One the first question, I am adamant: the LofP should be accepted as authoritative unless it is proven clearly to be wrong. That does not mean, in my opinion, that there have to be two separate articles (the second question). I can live with merging the articles on two ridings into one article as we now have at Abitibi—Baie-James—Nunavik—Eeyou. There are other examples of this being done (see discussion further up the page.) My concern with doing this as a matter of policy is that we can end up with some very long articles, but I don't think that we have to have a policy that says "never merge articles on two separate ridings even though their boundaries are more or less the same". Ground Zero | t 11:57, 6 December 2006 (UTC)
[edit] Wikipedia Day Awards
Hello, all.
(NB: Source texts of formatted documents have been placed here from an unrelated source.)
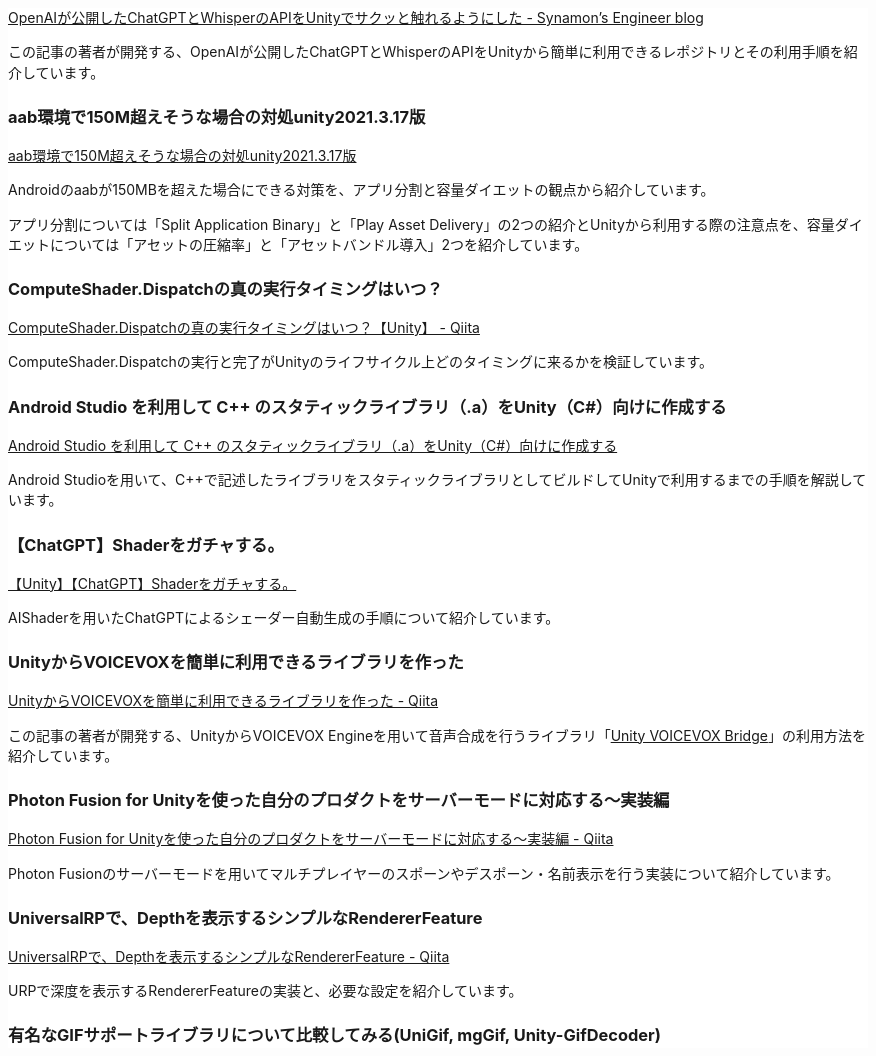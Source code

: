 [OpenAIが公開したChatGPTとWhisperのAPIをUnityでサクッと触れるようにした - Synamon’s Engineer blog](https://synamon.hatenablog.com/entry/openai_api_unity)

この記事の著者が開発する、OpenAIが公開したChatGPTとWhisperのAPIをUnityから簡単に利用できるレポジトリとその利用手順を紹介しています。

### aab環境で150M超えそうな場合の対処unity2021.3.17版

[aab環境で150M超えそうな場合の対処unity2021.3.17版](https://zenn.dev/waz/articles/86165b9182ca64)

Androidのaabが150MBを超えた場合にできる対策を、アプリ分割と容量ダイエットの観点から紹介しています。

アプリ分割については「Split Application Binary」と「Play Asset Delivery」の2つの紹介とUnityから利用する際の注意点を、容量ダイエットについては「アセットの圧縮率」と「アセットバンドル導入」2つを紹介しています。

### ComputeShader.Dispatchの真の実行タイミングはいつ？

[ComputeShader.Dispatchの真の実行タイミングはいつ？【Unity】 - Qiita](https://qiita.com/Red_Black_GPGPU/items/fac1bd5ceb3277a12bd7)

ComputeShader.Dispatchの実行と完了がUnityのライフサイクル上どのタイミングに来るかを検証しています。

### Android Studio を利用して C++ のスタティックライブラリ（.a）をUnity（C#）向けに作成する

[Android Studio を利用して C++ のスタティックライブラリ（.a）をUnity（C#）向けに作成する](https://zenn.dev/meson/articles/use-config-content-provider)

Android Studioを用いて、C++で記述したライブラリをスタティックライブラリとしてビルドしてUnityで利用するまでの手順を解説しています。

### 【ChatGPT】Shaderをガチャする。

[【Unity】【ChatGPT】Shaderをガチャする。](https://zenn.dev/ittonijo/articles/fc82b02a3c495f)

AIShaderを用いたChatGPTによるシェーダー自動生成の手順について紹介しています。

### UnityからVOICEVOXを簡単に利用できるライブラリを作った

[UnityからVOICEVOXを簡単に利用できるライブラリを作った - Qiita](https://qiita.com/mikito/items/6656c42c88ce0da3d2c8)

この記事の著者が開発する、UnityからVOICEVOX Engineを用いて音声合成を行うライブラリ「[Unity VOICEVOX Bridge](https://github.com/mikito/unity-voicevox-bridge)」の利用方法を紹介しています。

### Photon Fusion for Unityを使った自分のプロダクトをサーバーモードに対応する～実装編

[Photon Fusion for Unityを使った自分のプロダクトをサーバーモードに対応する～実装編 - Qiita](https://qiita.com/nimushiki/items/8be64371eca319f42378)

Photon Fusionのサーバーモードを用いてマルチプレイヤーのスポーンやデスポーン・名前表示を行う実装について紹介しています。

### UniversalRPで、Depthを表示するシンプルなRendererFeature

[UniversalRPで、Depthを表示するシンプルなRendererFeature - Qiita](https://qiita.com/ScreenPocket/items/418eecb9cad022d45627)

URPで深度を表示するRendererFeatureの実装と、必要な設定を紹介しています。

### 有名なGIFサポートライブラリについて比較してみる(UniGif, mgGif, Unity-GifDecoder)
It was initially my hope to try to have this done as part of Esperanza's proposal for an appreciation week to end on Wikipedia Day, January 15. However, several people have once again proposed the entirety of Esperanza for deletion, so that might not work. It was the intention of the Appreciation Week proposal to set aside a given time when the various individuals who have made significant, valuable contributions to the encyclopedia would be recognized and honored. I believe that, with some effort, this could still be done. My proposal is to, with luck, try to organize the various WikiProjects and other entities of wikipedia to take part in a larger celebrartion of its contributors to take place in January, probably beginning January 15, 2007. I have created yet another new subpage for myself (a weakness of mine, I'm afraid) at User talk:Badbilltucker/Appreciation Week where I would greatly appreciate any indications from the members of this project as to whether and how they might be willing and/or able to assist in recognizing the contributions of our editors. Thank you for your attention. Badbilltucker 21:48, 29 December 2006 (UTC)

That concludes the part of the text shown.